SOURCE DATA »
━━━━━━
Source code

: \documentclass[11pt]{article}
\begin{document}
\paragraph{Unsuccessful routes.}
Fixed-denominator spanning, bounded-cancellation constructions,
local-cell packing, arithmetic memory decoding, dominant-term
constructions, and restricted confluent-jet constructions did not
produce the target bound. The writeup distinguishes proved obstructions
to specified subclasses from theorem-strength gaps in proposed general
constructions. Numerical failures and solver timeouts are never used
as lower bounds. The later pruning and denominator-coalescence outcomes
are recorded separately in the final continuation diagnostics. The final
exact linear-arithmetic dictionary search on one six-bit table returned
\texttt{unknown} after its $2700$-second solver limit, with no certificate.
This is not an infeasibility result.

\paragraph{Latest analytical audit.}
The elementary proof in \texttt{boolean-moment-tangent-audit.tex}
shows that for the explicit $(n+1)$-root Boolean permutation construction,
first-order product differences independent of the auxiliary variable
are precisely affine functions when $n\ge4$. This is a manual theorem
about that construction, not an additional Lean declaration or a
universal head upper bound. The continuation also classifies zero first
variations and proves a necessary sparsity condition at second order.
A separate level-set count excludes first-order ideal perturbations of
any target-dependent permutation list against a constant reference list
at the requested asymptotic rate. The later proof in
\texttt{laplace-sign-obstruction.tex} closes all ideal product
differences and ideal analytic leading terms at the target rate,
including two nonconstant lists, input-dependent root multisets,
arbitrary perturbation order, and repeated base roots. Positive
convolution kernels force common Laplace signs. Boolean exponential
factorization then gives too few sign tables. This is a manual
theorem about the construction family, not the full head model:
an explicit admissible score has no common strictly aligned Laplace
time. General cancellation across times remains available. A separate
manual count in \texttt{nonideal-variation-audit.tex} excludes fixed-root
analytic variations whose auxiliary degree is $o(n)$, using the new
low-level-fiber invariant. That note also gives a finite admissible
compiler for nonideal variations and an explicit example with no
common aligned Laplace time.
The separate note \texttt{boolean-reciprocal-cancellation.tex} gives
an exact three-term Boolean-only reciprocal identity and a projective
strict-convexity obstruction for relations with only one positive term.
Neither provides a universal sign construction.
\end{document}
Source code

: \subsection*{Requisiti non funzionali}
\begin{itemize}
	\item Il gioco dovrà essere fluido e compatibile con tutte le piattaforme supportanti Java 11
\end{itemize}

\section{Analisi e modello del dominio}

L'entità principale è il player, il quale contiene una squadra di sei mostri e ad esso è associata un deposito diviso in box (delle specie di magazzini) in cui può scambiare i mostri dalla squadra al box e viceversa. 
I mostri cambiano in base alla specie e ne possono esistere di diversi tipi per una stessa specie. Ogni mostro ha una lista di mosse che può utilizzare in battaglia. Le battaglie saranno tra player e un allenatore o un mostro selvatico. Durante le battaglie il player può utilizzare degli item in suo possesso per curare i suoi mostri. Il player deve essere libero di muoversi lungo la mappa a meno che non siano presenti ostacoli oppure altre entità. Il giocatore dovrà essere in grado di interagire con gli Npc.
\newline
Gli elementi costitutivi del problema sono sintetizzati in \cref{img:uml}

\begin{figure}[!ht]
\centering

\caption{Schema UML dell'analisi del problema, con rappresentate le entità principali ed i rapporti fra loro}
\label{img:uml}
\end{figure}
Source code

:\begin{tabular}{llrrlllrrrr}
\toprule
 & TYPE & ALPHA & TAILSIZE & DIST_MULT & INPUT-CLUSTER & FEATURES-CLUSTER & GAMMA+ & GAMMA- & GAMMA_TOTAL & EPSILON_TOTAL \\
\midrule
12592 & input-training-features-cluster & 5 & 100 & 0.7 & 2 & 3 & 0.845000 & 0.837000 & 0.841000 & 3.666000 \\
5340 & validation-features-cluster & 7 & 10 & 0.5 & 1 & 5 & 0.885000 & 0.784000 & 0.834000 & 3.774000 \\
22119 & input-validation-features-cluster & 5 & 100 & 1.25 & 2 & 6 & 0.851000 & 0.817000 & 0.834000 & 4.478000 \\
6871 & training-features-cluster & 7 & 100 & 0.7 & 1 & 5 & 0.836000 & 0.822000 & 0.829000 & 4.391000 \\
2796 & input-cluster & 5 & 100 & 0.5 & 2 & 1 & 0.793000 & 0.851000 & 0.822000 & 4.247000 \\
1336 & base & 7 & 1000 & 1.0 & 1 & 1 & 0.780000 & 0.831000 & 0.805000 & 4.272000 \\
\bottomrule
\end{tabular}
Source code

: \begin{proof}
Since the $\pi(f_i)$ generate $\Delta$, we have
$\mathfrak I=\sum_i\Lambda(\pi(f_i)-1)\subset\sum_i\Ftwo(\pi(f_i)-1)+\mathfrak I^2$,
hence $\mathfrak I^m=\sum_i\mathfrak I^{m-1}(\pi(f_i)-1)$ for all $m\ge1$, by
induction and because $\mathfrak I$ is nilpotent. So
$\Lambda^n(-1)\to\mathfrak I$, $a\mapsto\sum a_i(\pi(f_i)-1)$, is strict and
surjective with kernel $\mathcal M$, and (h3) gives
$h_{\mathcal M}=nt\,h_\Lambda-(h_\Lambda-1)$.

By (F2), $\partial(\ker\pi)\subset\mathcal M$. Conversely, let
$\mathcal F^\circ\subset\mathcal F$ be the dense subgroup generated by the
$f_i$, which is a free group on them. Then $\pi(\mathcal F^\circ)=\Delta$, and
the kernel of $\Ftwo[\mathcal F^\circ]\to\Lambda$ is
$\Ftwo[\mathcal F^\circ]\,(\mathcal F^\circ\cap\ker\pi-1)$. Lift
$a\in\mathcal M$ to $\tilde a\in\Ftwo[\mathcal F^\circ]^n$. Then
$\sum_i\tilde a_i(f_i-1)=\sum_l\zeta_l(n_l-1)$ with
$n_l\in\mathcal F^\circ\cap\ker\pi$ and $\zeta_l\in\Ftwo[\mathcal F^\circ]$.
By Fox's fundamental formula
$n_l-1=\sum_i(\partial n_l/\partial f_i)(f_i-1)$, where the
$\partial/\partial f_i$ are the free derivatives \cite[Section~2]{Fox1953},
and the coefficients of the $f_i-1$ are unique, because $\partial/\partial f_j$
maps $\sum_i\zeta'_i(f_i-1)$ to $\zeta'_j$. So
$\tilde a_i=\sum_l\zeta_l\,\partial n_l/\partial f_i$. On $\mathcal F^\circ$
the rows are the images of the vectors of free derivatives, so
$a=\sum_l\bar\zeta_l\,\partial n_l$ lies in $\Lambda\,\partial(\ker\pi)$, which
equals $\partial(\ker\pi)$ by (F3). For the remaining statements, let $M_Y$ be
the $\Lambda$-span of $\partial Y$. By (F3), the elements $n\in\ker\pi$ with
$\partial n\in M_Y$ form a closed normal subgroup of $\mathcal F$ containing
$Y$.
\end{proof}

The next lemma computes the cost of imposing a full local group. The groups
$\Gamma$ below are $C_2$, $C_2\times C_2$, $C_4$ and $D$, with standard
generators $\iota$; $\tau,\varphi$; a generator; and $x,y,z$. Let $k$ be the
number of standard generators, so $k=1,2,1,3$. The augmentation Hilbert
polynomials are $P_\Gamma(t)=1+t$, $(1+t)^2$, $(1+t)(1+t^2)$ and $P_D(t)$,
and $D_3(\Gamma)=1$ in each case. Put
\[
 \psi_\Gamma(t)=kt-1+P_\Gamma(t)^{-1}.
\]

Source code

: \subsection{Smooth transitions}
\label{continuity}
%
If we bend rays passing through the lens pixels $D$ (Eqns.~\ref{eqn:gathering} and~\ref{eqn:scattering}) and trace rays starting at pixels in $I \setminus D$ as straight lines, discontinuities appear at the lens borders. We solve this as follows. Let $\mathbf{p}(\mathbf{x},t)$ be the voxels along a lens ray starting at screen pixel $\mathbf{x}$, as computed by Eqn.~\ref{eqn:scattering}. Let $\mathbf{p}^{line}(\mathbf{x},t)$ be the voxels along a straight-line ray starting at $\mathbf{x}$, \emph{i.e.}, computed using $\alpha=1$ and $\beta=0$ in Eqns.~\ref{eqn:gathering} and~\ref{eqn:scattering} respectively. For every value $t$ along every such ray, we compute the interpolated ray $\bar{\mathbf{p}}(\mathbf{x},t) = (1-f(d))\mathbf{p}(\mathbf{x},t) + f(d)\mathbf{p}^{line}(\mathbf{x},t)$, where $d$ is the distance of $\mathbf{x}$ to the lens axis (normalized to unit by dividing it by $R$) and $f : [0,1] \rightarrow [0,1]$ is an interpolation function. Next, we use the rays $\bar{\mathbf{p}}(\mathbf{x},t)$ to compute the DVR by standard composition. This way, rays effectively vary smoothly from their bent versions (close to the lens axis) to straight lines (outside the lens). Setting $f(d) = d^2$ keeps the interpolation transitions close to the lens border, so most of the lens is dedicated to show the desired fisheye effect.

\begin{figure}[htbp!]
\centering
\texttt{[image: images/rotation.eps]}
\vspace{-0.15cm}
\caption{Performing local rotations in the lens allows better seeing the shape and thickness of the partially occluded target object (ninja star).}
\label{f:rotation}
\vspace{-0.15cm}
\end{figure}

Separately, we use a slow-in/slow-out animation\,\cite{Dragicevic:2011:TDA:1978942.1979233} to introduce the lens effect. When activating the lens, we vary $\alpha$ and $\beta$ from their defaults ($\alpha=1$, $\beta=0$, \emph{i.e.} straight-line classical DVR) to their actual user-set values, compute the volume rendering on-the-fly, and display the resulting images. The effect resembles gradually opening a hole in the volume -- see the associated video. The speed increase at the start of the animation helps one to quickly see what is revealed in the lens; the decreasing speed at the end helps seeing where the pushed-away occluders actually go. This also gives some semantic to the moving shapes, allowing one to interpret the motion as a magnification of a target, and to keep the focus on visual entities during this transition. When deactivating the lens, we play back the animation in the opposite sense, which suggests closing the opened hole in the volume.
━━━━━━
DESCRIPTION OF THE TASK » Look above for the line that contains "This is not an infeasibility result.". Starting there, transcribe every line exactly until you have copied the line that contains "arbitrary perturbation order, and".

RESPONSE »
This is not an infeasibility result.

\paragraph{Latest analytical audit.}
The elementary proof in \texttt{boolean-moment-tangent-audit.tex}
shows that for the explicit $(n+1)$-root Boolean permutation construction,
first-order product differences independent of the auxiliary variable
are precisely affine functions when $n\ge4$. This is a manual theorem
about that construction, not an additional Lean declaration or a
universal head upper bound. The continuation also classifies zero first
variations and proves a necessary sparsity condition at second order.
A separate level-set count excludes first-order ideal perturbations of
any target-dependent permutation list against a constant reference list
at the requested asymptotic rate. The later proof in
\texttt{laplace-sign-obstruction.tex} closes all ideal product
differences and ideal analytic leading terms at the target rate,
including two nonconstant lists, input-dependent root multisets,
arbitrary perturbation order, and repeated base roots. Positive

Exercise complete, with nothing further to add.